American Insights

171

The March Still Ahead

The House of Representatives met at noon on Tuesday, January 6, 1874, opening with a prayer by the chaplain, Reverend J. G. Butler. An ordinary day in the nation’s capital—except that one man, Robert Brown Elliot, was about to make it memorable.

The day before, Alexander Stephens—returning to Congress after a fourteen-year hiatus—had lectured the House against Charles Sumner’s civil rights bill that aimed to protect all citizens in their civil and legal rights. The former Confederate vice president argued that “the germinal and seminal principle of American constitutional liberty is the absolute unrestricted right of State self-government in all purely internal municipal affairs.”

The bill sought not only to protect freed Black Americans in the South, but to establish nondiscrimination in public places—a radical step toward true equality of treatment. Elliot had listened carefully. This was the same Stephens who, in 1861, declared that the “cornerstone” of the Confederacy was white supremacy and the rightness of enslaving an inferior race.
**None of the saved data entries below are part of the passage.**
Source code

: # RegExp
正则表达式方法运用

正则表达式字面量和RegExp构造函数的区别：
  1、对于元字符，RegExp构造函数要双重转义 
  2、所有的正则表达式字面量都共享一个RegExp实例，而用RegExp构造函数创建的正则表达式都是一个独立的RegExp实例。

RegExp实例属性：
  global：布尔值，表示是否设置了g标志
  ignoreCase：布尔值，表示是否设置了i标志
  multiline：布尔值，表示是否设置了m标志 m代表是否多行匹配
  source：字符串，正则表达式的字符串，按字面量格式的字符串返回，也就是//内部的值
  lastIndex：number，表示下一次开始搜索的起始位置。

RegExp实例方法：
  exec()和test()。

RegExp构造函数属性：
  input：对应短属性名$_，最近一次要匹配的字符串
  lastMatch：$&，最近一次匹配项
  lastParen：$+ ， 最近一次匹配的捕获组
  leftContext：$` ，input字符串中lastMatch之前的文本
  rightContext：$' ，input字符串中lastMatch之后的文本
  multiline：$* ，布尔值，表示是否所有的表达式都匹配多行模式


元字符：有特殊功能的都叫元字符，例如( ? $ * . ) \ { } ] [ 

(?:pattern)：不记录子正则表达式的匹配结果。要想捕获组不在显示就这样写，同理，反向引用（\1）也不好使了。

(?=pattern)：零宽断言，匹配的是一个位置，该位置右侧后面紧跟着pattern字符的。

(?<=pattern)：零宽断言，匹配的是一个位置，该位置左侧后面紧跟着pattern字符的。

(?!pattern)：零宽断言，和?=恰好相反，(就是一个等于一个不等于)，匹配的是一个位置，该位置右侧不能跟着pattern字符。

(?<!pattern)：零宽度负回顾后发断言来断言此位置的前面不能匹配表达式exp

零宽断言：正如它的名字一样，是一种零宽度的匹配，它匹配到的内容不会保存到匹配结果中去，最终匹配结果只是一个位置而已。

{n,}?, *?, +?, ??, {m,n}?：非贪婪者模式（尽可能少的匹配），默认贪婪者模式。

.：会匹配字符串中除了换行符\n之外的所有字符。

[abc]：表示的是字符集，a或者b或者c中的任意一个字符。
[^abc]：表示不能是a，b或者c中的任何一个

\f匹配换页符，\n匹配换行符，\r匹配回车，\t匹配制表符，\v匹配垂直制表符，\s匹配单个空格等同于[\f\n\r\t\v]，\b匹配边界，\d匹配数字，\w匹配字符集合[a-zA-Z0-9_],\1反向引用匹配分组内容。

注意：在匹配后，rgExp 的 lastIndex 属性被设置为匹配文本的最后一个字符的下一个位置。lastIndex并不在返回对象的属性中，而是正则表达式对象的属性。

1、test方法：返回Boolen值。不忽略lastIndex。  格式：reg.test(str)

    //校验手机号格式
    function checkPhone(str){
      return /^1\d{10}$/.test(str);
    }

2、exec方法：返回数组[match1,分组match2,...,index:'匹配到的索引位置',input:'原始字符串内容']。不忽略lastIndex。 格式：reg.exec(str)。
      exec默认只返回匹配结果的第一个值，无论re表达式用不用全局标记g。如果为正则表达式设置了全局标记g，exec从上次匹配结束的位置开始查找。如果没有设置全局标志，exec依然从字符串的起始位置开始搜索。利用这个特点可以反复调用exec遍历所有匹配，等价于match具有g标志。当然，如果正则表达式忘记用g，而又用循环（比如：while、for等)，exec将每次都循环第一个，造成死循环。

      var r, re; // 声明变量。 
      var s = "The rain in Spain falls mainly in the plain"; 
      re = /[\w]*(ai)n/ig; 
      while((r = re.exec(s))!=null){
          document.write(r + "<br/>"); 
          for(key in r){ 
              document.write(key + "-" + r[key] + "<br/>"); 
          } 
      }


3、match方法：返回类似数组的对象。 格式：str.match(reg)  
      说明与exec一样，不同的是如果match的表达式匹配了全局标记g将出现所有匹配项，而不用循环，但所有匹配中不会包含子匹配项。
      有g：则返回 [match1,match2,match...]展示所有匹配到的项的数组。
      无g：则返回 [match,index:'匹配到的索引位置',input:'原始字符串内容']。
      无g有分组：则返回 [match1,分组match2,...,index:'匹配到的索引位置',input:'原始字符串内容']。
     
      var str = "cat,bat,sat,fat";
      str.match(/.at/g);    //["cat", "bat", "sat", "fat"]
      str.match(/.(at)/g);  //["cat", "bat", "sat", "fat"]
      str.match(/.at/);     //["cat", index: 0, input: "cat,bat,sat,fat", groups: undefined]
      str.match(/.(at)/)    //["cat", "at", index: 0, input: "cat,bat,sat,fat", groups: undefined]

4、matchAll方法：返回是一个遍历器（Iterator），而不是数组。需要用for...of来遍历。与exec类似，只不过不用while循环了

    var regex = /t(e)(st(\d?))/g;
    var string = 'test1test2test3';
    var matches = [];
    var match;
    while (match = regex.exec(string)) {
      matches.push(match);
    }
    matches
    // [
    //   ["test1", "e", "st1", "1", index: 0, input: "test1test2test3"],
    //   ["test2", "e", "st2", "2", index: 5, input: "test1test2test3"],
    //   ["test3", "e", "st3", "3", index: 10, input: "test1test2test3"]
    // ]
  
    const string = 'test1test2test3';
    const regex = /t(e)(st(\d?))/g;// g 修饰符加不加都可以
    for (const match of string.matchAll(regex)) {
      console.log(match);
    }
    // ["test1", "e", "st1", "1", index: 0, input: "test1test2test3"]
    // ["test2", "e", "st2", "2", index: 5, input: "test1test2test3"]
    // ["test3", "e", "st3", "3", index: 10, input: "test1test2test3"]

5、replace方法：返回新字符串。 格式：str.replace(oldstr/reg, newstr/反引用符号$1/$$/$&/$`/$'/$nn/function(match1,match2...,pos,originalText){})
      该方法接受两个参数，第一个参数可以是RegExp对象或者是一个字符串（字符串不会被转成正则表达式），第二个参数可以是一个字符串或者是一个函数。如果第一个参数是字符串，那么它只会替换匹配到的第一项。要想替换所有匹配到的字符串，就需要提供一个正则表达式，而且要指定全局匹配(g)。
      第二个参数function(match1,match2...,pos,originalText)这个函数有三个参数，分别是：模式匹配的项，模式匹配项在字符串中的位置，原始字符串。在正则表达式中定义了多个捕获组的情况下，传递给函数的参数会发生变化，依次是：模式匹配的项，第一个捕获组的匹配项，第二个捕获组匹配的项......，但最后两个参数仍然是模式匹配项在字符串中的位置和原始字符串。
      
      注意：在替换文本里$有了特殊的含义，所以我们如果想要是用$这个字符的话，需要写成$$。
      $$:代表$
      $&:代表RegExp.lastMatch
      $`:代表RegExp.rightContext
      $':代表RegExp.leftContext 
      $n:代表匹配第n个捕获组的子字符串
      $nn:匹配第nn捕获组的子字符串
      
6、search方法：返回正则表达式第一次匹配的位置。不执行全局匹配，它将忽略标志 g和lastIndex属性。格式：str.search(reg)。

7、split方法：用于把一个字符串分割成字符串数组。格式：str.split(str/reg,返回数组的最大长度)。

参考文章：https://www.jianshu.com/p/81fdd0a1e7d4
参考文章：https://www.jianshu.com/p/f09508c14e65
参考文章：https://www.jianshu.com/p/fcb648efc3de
Born in Liverpool, England, of West Indian parents, Robert Elliot was widely acknowledged as exceptionally learned. As a delegate to the South Carolina constitutional convention in 1868, he helped defeat poll taxes and literacy tests designed to prevent Black Americans from voting. He became the first African American commanding general of the South Carolina National Guard, organized to combat Ku Klux Klan terrorism. And poetically, he held the seat once occupied by Preston Brooks—the man who had beaten abolitionist senator Charles Sumner nearly to death with a cane on the Senate floor in 1856.

Elliot respected Stephens’ years of service. But, he said, “It is not from him that the American House of Representatives should take lessons in matters touching human rights.”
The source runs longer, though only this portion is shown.